* **Task prompt**
The data below holds the lines to copy: everything from the line containing "argument to indicate" to the line containing "applicable to all", both ends included, set down exactly.

* **Input data**
.....
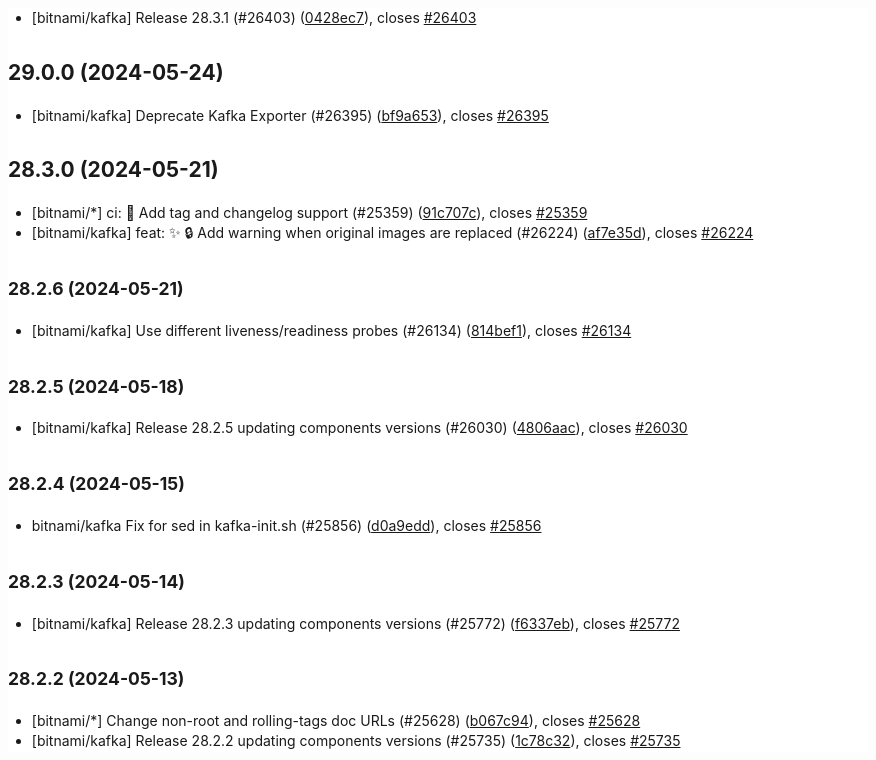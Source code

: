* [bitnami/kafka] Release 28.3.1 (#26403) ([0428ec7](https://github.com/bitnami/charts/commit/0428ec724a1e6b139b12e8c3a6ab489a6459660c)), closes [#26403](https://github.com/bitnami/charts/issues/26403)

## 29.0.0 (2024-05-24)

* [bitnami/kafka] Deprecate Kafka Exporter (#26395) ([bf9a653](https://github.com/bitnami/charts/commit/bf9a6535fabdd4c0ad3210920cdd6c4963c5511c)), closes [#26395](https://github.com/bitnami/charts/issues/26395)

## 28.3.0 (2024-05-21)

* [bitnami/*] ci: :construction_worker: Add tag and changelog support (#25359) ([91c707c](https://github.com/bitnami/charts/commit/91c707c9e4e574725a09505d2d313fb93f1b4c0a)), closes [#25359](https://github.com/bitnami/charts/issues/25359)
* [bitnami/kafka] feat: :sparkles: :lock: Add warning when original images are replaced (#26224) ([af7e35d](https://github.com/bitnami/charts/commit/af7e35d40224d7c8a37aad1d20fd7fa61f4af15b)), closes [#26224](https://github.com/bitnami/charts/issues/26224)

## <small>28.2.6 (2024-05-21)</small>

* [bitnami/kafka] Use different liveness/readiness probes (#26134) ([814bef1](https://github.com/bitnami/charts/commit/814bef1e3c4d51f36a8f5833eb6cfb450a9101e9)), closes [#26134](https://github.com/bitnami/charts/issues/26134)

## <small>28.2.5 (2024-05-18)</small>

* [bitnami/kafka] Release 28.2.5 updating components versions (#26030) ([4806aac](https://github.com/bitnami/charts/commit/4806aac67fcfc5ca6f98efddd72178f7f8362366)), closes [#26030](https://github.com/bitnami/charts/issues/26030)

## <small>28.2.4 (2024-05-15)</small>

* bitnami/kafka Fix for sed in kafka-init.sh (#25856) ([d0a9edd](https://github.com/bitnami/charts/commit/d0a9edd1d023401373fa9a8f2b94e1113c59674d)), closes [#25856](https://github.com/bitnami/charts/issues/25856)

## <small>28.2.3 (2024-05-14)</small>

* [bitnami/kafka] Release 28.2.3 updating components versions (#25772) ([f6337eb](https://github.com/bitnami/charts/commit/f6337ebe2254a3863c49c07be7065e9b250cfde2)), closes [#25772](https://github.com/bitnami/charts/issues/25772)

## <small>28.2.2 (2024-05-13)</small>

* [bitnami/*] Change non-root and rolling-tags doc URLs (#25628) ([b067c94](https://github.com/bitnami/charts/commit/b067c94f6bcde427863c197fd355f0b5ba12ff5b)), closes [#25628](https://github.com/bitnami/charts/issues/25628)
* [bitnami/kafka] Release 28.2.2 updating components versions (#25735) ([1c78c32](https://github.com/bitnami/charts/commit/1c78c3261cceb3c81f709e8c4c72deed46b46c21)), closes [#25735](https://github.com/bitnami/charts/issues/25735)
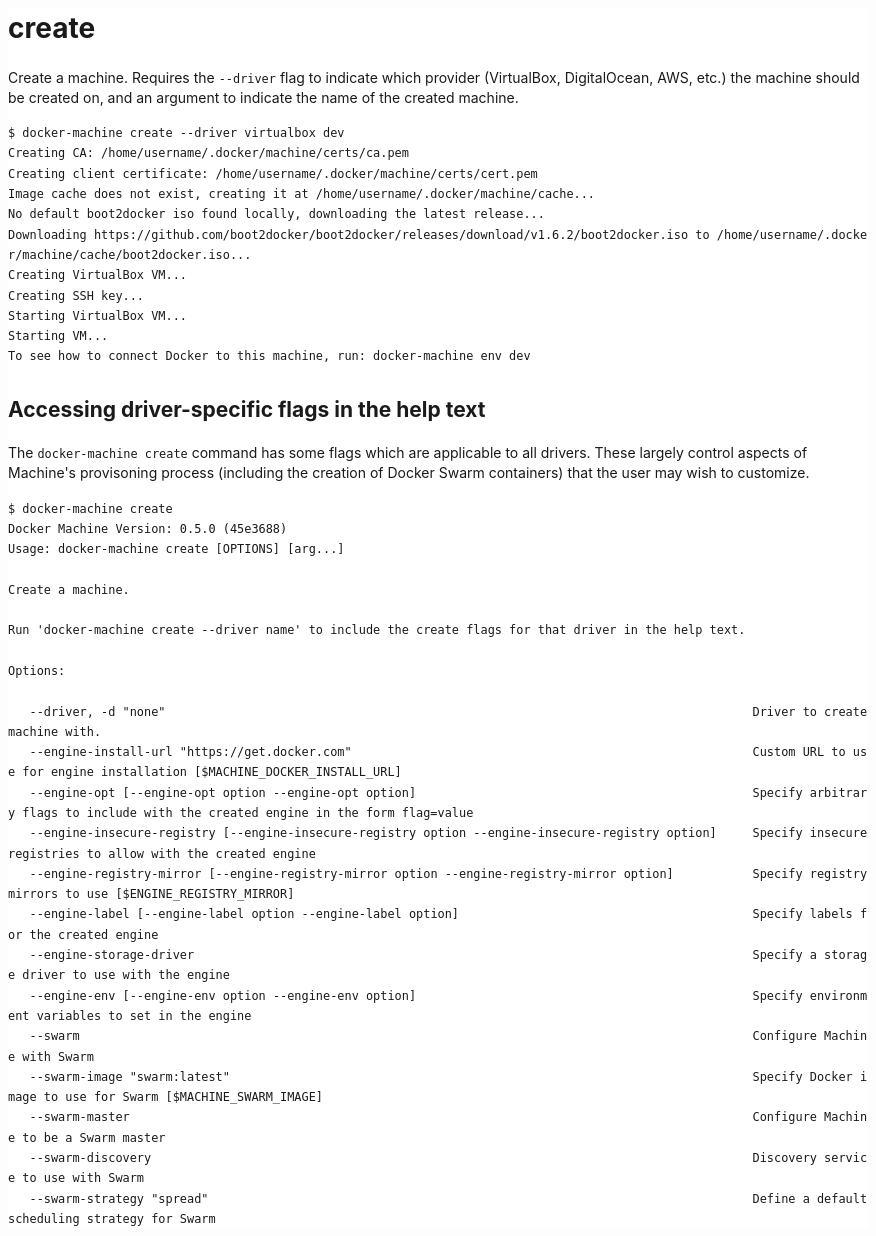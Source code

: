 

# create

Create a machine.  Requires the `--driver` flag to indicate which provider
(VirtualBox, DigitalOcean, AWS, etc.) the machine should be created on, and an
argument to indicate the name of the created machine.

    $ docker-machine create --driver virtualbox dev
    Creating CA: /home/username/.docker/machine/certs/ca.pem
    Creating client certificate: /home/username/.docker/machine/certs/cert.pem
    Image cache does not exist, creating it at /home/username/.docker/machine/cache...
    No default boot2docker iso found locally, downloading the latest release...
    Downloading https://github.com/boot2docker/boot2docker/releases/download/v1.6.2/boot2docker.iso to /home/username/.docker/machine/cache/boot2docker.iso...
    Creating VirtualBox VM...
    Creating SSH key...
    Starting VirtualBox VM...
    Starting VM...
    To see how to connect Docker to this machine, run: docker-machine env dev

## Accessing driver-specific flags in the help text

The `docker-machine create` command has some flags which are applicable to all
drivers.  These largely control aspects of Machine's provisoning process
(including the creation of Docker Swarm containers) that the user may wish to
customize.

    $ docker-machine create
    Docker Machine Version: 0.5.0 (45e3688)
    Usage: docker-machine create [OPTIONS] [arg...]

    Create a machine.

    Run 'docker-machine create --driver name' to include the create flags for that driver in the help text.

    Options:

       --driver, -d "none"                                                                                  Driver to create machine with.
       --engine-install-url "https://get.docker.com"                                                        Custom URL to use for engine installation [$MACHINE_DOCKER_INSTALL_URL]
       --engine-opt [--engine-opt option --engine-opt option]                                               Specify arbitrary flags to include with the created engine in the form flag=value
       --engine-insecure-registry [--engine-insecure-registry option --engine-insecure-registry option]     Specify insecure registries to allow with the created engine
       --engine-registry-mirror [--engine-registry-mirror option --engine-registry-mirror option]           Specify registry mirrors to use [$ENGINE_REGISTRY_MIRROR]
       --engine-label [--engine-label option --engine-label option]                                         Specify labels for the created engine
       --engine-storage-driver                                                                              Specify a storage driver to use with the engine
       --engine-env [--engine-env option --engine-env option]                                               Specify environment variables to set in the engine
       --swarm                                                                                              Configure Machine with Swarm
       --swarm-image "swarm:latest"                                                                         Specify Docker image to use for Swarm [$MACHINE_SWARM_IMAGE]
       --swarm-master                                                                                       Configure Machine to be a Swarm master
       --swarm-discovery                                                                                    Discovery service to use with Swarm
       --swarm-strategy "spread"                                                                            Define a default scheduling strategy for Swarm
.....
* **The completed task**
argument to indicate the name of the created machine.

    $ docker-machine create --driver virtualbox dev
    Creating CA: /home/username/.docker/machine/certs/ca.pem
    Creating client certificate: /home/username/.docker/machine/certs/cert.pem
    Image cache does not exist, creating it at /home/username/.docker/machine/cache...
    No default boot2docker iso found locally, downloading the latest release...
    Downloading https://github.com/boot2docker/boot2docker/releases/download/v1.6.2/boot2docker.iso to /home/username/.docker/machine/cache/boot2docker.iso...
    Creating VirtualBox VM...
    Creating SSH key...
    Starting VirtualBox VM...
    Starting VM...
    To see how to connect Docker to this machine, run: docker-machine env dev

## Accessing driver-specific flags in the help text

The `docker-machine create` command has some flags which are applicable to all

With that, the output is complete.